A morte segundo o sociólogo Norbert Elias


A Solidão dos Moribundos
Norbert Elias
Tradução: Plínio Dentzien
Jorge Zahar
(Tel.0/xx/21/2240-0226)
112 págs., R$ 15,00


HELOISA PONTES

Vivida quase sempre como uma experiência devastadora para aqueles que sobrevivem à perda de uma pessoa querida, a morte é um problema dos vivos. E não dos menores. Tematizada nos mitos, encenada nos ritos, pranteada em espaços privados, alardeada ou escondida nas esferas públicas, a morte, como tema, acompanha a história da literatura e do teatro ocidental. Familiar, nem por isso menos terrível, ela ganha uma interpretação inesperada nas mãos de Norbert Elias. Atento aos processos psicológicos que conformam a ambivalência de sentimentos diante da morte (culpa, raiva, dor e medo, misturados e muitas vezes recalcados) e sem perder de vista a sua conexão com outros domínios da experiência social, Elias dá um baile sociológico em "A Solidão dos Moribundos".
Transita com desenvoltura por períodos de longa duração, mobiliza fontes variadas, mostra como os significados distintos assumidos pela morte são inseparáveis das tramas da sociabilidade, dos estoques simbólicos e dos aparatos discursivos usados para falar dela (e, ao mesmo tempo, lidar com aqueles, os muito velhos, que não respondem mais pelos seus desejos corporais). Como tudo isso muda ao longo da história em razão de processos sociais concretos, Elias aproveita para demolir explicações essencialistas e dar um basta em discursos universalistas fundados numa presumida e invariável natureza humana.

Rigor e paixão
O livro é daqueles que se lêem com o coração na boca, não só pelo assunto, mas sobretudo pela maneira de o autor conduzi-lo. Sobriedade e rigor conceitual se mesclam ao tratamento apaixonado que dá ao tema e à sua maneira de dissecá-lo, como se nesse ensaio viesse à tona o médico em potencial que ele poderia ter sido se, no lugar de concluir o curso de medicina (iniciado em 1918, em Breslau), não tivesse enveredado também pela filosofia e ciências sociais. Daí a serenidade desencantada com que ele encerra o ensaio: "A morte não tem segredos. Não abre portas. É o fim de uma pessoa. O que sobrevive é o que ela ou ele deram às outras pessoas, o que permanece nas memórias alheias".
Seguro da importância da sua obra, à qual dedicara uma vida inteira de trabalho -por meio de uma disciplina intelectual de tipo monástico-, Elias parecia não ter dúvidas de que sobreviveria na memória alheia como um dos maiores sociólogos do século 20. Longe de ser uma idéia abstrata, a morte, para ele, era uma realidade presente: judeu alemão, filho único, cujos pais foram mortos durante a Segunda Guerra.

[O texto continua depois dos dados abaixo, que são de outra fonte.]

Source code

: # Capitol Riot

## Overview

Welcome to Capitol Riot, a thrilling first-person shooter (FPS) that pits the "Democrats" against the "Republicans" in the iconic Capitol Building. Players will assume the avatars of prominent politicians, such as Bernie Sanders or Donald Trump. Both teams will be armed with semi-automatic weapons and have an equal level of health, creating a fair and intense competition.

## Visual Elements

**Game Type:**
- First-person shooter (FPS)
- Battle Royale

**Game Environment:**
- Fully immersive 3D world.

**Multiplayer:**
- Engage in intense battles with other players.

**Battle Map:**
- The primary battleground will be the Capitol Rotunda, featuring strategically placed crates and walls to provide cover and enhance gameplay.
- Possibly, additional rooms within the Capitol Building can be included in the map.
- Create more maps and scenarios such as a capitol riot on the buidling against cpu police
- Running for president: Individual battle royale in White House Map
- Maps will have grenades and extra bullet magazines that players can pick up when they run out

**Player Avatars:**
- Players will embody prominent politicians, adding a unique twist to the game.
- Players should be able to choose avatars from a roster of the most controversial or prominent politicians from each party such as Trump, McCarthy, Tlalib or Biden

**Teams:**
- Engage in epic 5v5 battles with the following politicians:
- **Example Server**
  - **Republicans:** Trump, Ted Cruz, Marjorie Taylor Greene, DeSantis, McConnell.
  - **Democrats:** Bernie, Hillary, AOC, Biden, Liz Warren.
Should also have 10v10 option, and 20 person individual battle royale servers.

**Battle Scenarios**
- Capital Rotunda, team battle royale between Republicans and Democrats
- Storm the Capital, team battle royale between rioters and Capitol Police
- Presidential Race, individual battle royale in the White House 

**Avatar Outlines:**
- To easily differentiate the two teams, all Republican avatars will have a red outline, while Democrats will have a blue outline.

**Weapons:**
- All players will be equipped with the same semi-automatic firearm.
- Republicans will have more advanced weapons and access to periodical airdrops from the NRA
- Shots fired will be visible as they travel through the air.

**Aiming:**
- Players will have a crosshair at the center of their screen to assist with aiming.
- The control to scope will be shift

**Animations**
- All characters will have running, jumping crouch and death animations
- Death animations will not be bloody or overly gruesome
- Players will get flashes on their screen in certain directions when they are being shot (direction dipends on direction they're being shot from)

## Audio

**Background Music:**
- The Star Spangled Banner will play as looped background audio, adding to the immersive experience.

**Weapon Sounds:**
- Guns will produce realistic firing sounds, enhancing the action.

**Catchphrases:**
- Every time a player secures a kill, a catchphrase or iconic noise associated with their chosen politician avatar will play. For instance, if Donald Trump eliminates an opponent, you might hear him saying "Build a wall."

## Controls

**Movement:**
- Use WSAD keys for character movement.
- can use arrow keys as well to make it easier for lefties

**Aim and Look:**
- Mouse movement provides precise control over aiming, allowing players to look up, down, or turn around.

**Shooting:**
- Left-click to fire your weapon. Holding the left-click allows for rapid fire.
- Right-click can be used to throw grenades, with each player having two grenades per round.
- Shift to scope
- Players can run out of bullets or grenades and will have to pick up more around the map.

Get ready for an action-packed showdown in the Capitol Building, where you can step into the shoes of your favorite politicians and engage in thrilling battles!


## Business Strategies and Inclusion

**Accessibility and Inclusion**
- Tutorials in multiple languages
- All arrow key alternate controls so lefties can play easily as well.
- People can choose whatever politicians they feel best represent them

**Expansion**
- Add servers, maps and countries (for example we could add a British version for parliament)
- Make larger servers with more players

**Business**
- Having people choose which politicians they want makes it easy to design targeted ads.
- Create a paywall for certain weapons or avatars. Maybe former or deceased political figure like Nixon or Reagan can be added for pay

Aos 85 anos, em plena posse de suas capacidades intelectuais quando escreveu esse ensaio, Elias experimentava, porém, as dificuldades do envelhecimento.
E, se delas soube tirar partido, no sentido de dar a essa experiência uma compreensão alargada, nem por isso passou imune ao estranhamento e ao desconforto produzidos pelo sentimento de não identificação que os jovens e os de meia-idade tendem a ter com os velhos. Nunca na história da humanidade a perspectiva de vida foi tão longa, mas, em contrapartida, em nenhum outro momento as pessoas resistiram tanto como hoje à idéia do próprio envelhecimento e a tudo que a ele se associa em termos corporais.
Quando jovem, Elias também experimentou esse sentimento e dele se deu conta ao assistir a uma conferência de um físico famoso em Cambridge. Incomodado e surpreso com o esforço para caminhar do conferencista, Elias se flagrou pensando: por que ele, no lugar de arrastar os pés, "não anda como um ser humano normal"?. A crueldade da indagação, prontamente reconhecida (e recalcada) por ele, seria muitos anos depois convertida em objeto de reflexão, em parte como "resposta" às reações desencadeadas nos outros, não pela debilidade do seu corpo, mas pela desenvoltura que reconheciam nele. Vários de seus conhecidos, ao saberem que ele, octogenário, nadava com regularidade, gentilmente lhe diziam: "Mas, que maravilha, nesta idade, e você ainda nada!".
O tumulto de emoções contraditórias que esse tipo de observação causava em Elias, em vez de arrefecer sua confiança, empurrou-o para enfrentá-las de frente. Isso, porém, não o impediu de se sentir como um equilibrista, ao testemunhar nos olhos dos seus conhecidos a dúvida de que ele pudesse "alcançar a escada na outra ponta e voltar ao chão no momento oportuno". Referindo-se a si mesmo na terceira pessoa, Elias observava: "As pessoas que assistem a isso de baixo sabem que ele pode cair a qualquer momento e o contemplam excitadas e a um só tempo assustadas". Que ele tenha lançado mão da imagem do equilibrista -esse personagem circense que mais se aproxima na imaginação infantil do homem-pássaro- para falar dos limites inelutáveis impostos ao corpo pelo envelhecimento dá bem o tom pungente e desconcertante com que enfrenta o tema da morte e da solidão dos moribundos. Não pela via do memorialismo, mas pelas lentes certeiras da sua poderosa visada sociológica.

Modelos teóricos
"Por fim a morte pálida com a sua mão gelada/ Com o tempo acariciará teus seios;/ O belo coral dos teus lábios empalidecerá (...)/ Só teu coração todo tempo durará/ Porque de diamante o fez a Natureza."
Lidos fora de contexto, esses trechos de poema talvez fossem apreendidos como expressão de desejos mórbidos e perversos, como metáfora de mau gosto para falar do amor não correspondido, ou, ainda, como uma maneira escrachada de tratar um assunto que nos dias de hoje ganha cada vez mais um tom sóbrio e asséptico. O fato de acrescentarmos o título ("Transitoriedade da Beleza"), a autoria (Christian von Hofmannswaldau) e a data (século 17) em que foi escrito, se ajuda a localizá-lo na trama discursiva em que foi gestado, não nos leva muito longe se insistirmos em lê-lo na chave mais tradicional da história literária. Como mostra Elias, o tema desse poema, recorrente na poesia barroca, é tudo menos uma invenção individual. Ao mesmo tempo em que informa sobre os jogos amorosos da época, fornece pistas para entendermos os significados que a morte recebia nas sociedades cortesãs.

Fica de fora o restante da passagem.